SAM and BAM filtering one-liners

@author: David Fredman, david.fredmanAAAAAA@gmail.com (sans poly-A tail)
@dependencies: http://sourceforge.net/projects/bamtools/ and http://samtools.sourceforge.net/

Please comment or extend with additional/faster/better solutions.

BWA mapping (using piping for minimal disk I/O)
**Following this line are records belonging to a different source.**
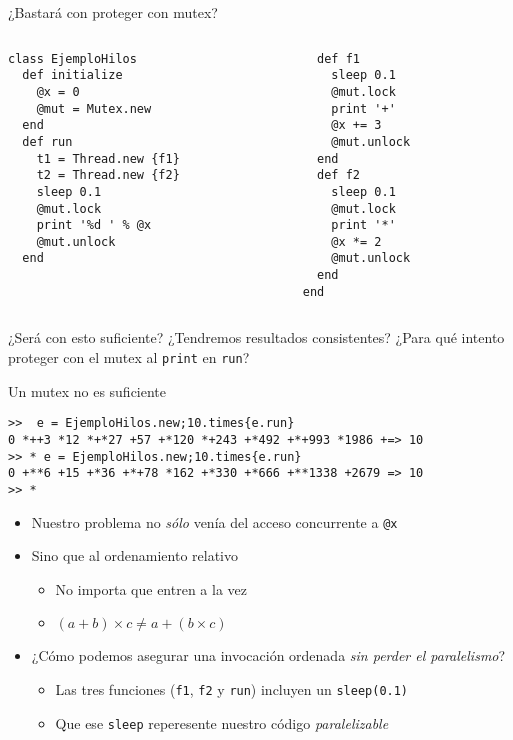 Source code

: \documentclass[presentation]{beamer}
\begin{document}
\begin{frame}[label={sec:orga2274f6},fragile]{¿Bastará con proteger con mutex?}
 \begin{columns}\begin{column}{0.5\textwidth}
\begin{verbatim}
class EjemploHilos
  def initialize
    @x = 0
    @mut = Mutex.new
  end
  def run
    t1 = Thread.new {f1}
    t2 = Thread.new {f2}
    sleep 0.1
    @mut.lock
    print '%d ' % @x
    @mut.unlock
  end
\end{verbatim}
\end{column} \begin{column}{0.5\textwidth}
\begin{verbatim}
  def f1
    sleep 0.1
    @mut.lock
    print '+'
    @x += 3
    @mut.unlock
  end
  def f2
    sleep 0.1
    @mut.lock
    print '*'
    @x *= 2
    @mut.unlock
  end
end
\end{verbatim}
\end{column}\end{columns}
\begin{center}
¿Será con esto suficiente?
¿Tendremos resultados consistentes?
¿Para qué intento proteger con el mutex al \texttt{print} en \texttt{run}?
\end{center}
\end{frame}

\begin{frame}[label={sec:org75e4c46},fragile]{Un mutex no es suficiente}
 \begin{verbatim}
>>  e = EjemploHilos.new;10.times{e.run}
0 *++3 *12 *+*27 +57 +*120 *+243 +*492 +*+993 *1986 +=> 10
>> * e = EjemploHilos.new;10.times{e.run}
0 +**6 +15 +*36 +*+78 *162 +*330 +*666 +**1338 +2679 => 10
>> *
\end{verbatim}
\begin{itemize}
\item Nuestro problema no \emph{sólo} venía del acceso concurrente a \texttt{@x}
\item Sino que al ordenamiento relativo
\begin{itemize}
\item No importa que entren a la vez
\item \((a + b) \times c \ne a + (b \times c)\)
\end{itemize}
\item ¿Cómo podemos asegurar una invocación ordenada \emph{sin perder el paralelismo}?
\begin{itemize}
\item Las tres funciones (\texttt{f1}, \texttt{f2} y \texttt{run}) incluyen un \texttt{sleep(0.1)}
\item Que ese \texttt{sleep} reperesente nuestro código \emph{paralelizable}
\end{itemize}
\end{itemize}
\end{frame}
\end{document}
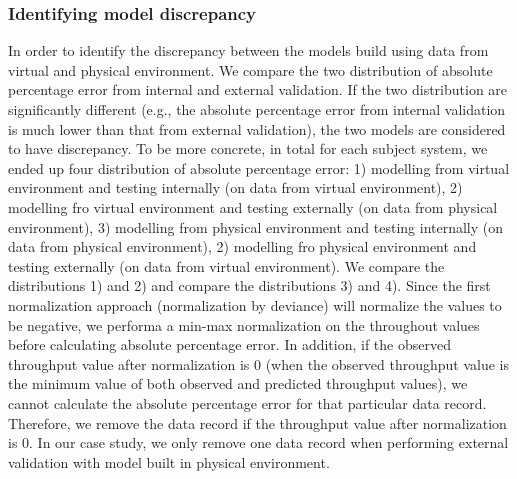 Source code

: \subsubsection{Identifying model discrepancy}
In order to identify the discrepancy between the models build using data from virtual and physical environment. We compare the two distribution of absolute percentage error from internal and external validation. If the two distribution are significantly different (e.g., the absolute percentage error from internal validation is much lower than that from external validation), the two models are considered to have discrepancy. To be more concrete, in total for each subject system, we ended up four distribution of absolute percentage error: 1) modelling from virtual environment and testing internally (on data from virtual environment), 2) modelling fro virtual environment and testing externally (on data from physical environment), 3) modelling from physical environment and testing internally (on data from physical environment), 2) modelling fro physical environment and testing externally (on data from virtual environment). We compare the distributions 1) and 2) and compare the distributions 3) and 4). Since the first normalization approach (normalization by deviance) will normalize the values to be negative, we performa a min-max normalization on the throughout values before calculating absolute percentage error. In addition, if the observed throughput value after normalization is 0 (when the observed throughput value is the minimum value of both observed and predicted throughput values), we cannot calculate the absolute percentage error for that particular data record. Therefore, we remove the data record if the throughput value after normalization is 0. In our case study, we only remove one data record when performing external validation with model built in physical environment. 







	
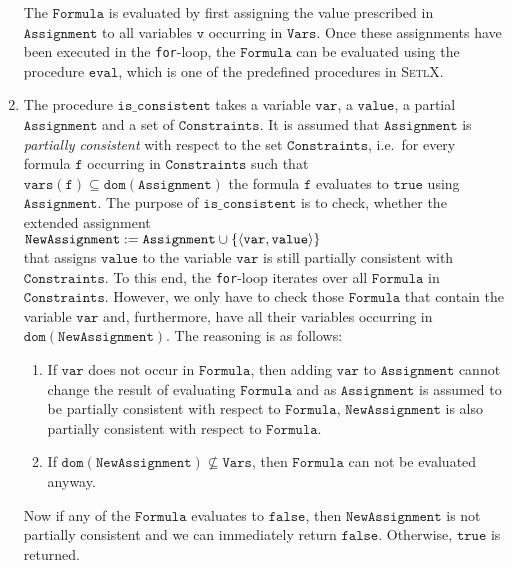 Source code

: \begin{enumerate}
      The $\mathtt{Formula}$ is evaluated by first assigning the value prescribed in $\mathtt{Assignment}$ to
      all variables $\mathtt{v}$ occurring in $\mathtt{Vars}$.  Once these assignments have been executed in
      the \texttt{for}-loop, the $\mathtt{Formula}$ can be evaluated using the procedure $\mathtt{eval}$, which
      is one of the predefined procedures in \textsc{SetlX}.
\item The procedure $\mathtt{is\_consistent}$ takes a variable $\mathtt{var}$, a $\mathtt{value}$, a partial 
      $\mathtt{Assignment}$ and a set of $\mathtt{Constraints}$.  It is assumed that $\mathtt{Assignment}$ is
      \emph{\color{blue}partially consistent} with respect to the set $\mathtt{Constraints}$, i.e.~for every formula $\mathtt{f}$
      occurring in $\mathtt{Constraints}$ such that $\mathtt{vars}(\mathtt{f}) \subseteq \mathtt{dom}(\mathtt{Assignment})$
      the formula $\mathtt{f}$ evaluates to $\mathtt{true}$ using $\mathtt{Assignment}$.  The purpose of
      $\mathtt{is\_consistent}$ is to check, whether the extended assignment
      \\[0.2cm]
      \hspace*{1.3cm}
      $\mathtt{NewAssignment} \;\mathtt{:=}\;\mathtt{Assignment} \cup \{ \pair(\mathtt{var}, \mathtt{value}) \}$
      \\[0.2cm]
      that assigns $\mathtt{value}$ to the variable $\mathtt{var}$ is still partially consistent with $\mathtt{Constraints}$. 
      To this end, the \texttt{for}-loop iterates over all $\mathtt{Formula}$ in $\mathtt{Constraints}$. 
      However, we only have to check those $\mathtt{Formula}$ that contain the variable $\mathtt{var}$ and,
      furthermore, have all their variables occurring in $\mathtt{dom}(\mathtt{NewAssignment})$.  The reasoning
      is as follows:
      \begin{enumerate}
      \item If $\mathtt{var}$ does not occur in $\mathtt{Formula}$, then adding $\mathtt{var}$ to
            $\mathtt{Assignment}$ cannot change the result of evaluating $\mathtt{Formula}$ and as
            $\mathtt{Assignment}$ is assumed to be partially consistent with respect to $\mathtt{Formula}$, 
            $\mathtt{NewAssignment}$ is also partially consistent with respect to $\mathtt{Formula}$.
      \item If $\mathtt{dom}(\mathtt{NewAssignment}) \not\subseteq \mathtt{Vars}$, then $\mathtt{Formula}$ can not be evaluated anyway.
      \end{enumerate}
      Now if any of the $\mathtt{Formula}$ evaluates to $\mathtt{false}$, then $\mathtt{NewAssignment}$ is not
      partially consistent and we can immediately return $\mathtt{false}$.  Otherwise, $\mathtt{true}$ is returned.
\end{enumerate}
bwa aln -t 8 targetGenome.fa reads.fastq | bwa samse targetGenome.fa - reads.fastq\
| samtools view -bt targetGenome.fa - | samtools sort - reads.bwa.targetGenome

samtools index reads.bwa.targetGenome.bam

Count number of reads/mapped locations in a bam file:

samtools view -c aligned_reads.bam

Count with flagstat for additional information:

samtools flagstat reads.bam

Count mapped locations only (some reads to multiple locations)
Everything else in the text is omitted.